**Task objective:** Find the string "channels" in the records and copy each line where it occurs.

Records from a data collection:
##############################
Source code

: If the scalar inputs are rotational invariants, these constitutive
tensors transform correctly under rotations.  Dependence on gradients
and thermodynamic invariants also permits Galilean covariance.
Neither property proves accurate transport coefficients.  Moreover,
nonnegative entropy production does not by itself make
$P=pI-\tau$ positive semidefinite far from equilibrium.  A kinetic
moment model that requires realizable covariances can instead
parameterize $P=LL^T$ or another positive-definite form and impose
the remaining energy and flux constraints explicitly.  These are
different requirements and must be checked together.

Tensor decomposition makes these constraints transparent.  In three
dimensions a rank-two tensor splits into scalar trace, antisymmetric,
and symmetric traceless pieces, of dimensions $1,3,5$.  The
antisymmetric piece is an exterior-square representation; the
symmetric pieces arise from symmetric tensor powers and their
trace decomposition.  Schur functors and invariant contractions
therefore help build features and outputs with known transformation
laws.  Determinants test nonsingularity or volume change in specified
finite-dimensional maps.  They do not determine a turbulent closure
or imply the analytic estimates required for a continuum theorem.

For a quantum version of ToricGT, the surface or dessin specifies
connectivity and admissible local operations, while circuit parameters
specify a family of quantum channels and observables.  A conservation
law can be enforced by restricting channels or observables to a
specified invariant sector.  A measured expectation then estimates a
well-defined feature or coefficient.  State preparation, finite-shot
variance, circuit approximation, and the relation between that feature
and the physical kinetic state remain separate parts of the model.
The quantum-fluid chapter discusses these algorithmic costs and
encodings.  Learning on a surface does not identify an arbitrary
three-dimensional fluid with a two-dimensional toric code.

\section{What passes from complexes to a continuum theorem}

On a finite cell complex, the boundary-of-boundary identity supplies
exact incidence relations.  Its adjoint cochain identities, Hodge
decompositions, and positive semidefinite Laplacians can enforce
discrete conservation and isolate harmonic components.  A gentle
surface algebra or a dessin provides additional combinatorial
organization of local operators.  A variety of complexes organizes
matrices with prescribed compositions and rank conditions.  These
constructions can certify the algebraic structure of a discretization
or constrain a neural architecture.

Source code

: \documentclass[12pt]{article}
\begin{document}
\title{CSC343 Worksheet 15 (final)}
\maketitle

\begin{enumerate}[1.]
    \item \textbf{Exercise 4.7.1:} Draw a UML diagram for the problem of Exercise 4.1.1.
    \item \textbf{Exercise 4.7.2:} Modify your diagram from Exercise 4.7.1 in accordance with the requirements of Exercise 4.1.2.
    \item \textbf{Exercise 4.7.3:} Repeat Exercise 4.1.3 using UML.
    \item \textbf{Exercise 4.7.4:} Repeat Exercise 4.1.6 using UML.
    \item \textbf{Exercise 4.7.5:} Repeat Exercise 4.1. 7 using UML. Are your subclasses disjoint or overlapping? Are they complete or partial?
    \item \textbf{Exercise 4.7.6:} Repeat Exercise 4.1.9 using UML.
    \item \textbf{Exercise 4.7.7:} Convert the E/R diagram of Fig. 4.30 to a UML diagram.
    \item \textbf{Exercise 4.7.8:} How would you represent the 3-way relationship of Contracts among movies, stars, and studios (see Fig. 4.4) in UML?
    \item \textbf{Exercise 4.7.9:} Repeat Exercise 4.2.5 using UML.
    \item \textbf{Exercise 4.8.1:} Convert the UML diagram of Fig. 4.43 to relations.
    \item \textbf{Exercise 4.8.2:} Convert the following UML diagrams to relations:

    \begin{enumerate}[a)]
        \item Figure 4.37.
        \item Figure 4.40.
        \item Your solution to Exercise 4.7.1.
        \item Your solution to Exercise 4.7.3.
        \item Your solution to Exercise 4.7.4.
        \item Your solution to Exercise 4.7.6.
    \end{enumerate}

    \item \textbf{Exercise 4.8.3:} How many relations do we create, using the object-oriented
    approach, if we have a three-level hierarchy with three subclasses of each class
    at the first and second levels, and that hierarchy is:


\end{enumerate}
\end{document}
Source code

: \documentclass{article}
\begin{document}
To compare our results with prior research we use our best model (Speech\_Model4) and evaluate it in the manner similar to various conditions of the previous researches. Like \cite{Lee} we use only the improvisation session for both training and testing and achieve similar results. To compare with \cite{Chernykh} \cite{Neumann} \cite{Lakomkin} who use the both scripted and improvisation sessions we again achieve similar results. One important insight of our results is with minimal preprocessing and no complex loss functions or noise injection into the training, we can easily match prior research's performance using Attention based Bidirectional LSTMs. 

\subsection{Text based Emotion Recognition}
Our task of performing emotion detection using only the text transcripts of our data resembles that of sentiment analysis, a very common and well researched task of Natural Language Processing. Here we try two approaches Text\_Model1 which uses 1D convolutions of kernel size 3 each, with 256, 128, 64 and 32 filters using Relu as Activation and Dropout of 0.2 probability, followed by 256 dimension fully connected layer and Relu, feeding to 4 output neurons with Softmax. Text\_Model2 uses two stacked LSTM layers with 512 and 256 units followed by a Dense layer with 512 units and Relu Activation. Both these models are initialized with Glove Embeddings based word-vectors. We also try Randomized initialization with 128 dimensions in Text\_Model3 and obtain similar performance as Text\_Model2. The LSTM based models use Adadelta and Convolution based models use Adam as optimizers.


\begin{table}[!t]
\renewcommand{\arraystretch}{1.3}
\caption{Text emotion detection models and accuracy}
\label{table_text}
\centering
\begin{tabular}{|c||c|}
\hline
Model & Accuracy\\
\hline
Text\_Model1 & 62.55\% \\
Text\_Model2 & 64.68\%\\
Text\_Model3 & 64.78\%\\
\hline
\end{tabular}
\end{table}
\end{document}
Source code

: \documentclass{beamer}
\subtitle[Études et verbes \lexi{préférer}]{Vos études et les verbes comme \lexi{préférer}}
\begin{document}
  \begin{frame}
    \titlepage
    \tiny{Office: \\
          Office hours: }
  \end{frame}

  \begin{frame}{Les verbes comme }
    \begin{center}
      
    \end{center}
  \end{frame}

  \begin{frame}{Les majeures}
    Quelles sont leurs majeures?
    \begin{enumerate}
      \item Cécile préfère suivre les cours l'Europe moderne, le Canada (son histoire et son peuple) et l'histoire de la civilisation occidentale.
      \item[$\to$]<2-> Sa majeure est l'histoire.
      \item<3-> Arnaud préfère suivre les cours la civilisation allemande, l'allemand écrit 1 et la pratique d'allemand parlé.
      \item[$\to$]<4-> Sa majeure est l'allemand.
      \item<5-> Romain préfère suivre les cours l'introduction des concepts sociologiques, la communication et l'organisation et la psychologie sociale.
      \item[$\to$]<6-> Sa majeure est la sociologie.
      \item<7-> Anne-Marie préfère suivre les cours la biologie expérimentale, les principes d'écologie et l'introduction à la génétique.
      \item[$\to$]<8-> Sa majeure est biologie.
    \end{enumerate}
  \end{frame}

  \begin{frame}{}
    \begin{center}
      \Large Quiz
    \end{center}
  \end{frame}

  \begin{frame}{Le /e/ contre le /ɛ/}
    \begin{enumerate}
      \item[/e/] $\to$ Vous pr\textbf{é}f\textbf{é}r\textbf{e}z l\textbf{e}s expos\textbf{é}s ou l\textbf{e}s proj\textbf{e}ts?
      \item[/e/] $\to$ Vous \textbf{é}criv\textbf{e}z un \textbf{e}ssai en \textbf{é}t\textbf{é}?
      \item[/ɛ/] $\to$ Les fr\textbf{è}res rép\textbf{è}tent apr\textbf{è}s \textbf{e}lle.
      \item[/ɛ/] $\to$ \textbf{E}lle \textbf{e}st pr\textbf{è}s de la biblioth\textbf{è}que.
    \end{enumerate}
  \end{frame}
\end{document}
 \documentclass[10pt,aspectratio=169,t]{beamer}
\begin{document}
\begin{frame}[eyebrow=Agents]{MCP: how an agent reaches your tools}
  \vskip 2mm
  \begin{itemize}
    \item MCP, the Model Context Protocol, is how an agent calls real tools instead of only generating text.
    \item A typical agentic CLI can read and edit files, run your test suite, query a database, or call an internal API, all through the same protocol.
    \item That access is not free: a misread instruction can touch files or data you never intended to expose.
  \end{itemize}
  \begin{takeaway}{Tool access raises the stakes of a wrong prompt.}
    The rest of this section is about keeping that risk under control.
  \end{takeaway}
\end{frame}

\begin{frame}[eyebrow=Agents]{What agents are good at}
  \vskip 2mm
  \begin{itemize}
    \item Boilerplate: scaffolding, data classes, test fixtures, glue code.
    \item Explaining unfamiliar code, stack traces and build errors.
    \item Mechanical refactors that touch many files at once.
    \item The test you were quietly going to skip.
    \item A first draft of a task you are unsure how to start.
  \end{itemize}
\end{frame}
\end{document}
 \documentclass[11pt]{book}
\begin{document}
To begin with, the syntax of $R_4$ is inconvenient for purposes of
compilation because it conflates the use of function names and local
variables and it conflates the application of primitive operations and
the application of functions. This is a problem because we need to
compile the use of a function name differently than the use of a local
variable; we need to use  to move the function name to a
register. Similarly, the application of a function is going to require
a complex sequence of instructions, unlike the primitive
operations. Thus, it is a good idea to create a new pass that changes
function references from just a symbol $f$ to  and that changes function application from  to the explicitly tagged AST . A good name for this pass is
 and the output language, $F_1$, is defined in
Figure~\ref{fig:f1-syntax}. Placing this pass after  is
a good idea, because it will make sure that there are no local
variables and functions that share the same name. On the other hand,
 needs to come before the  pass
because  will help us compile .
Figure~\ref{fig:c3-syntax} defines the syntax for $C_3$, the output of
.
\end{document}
##############################
**Answer box:**
specify a family of quantum channels and observables.  A conservation
law can be enforced by restricting channels or observables to a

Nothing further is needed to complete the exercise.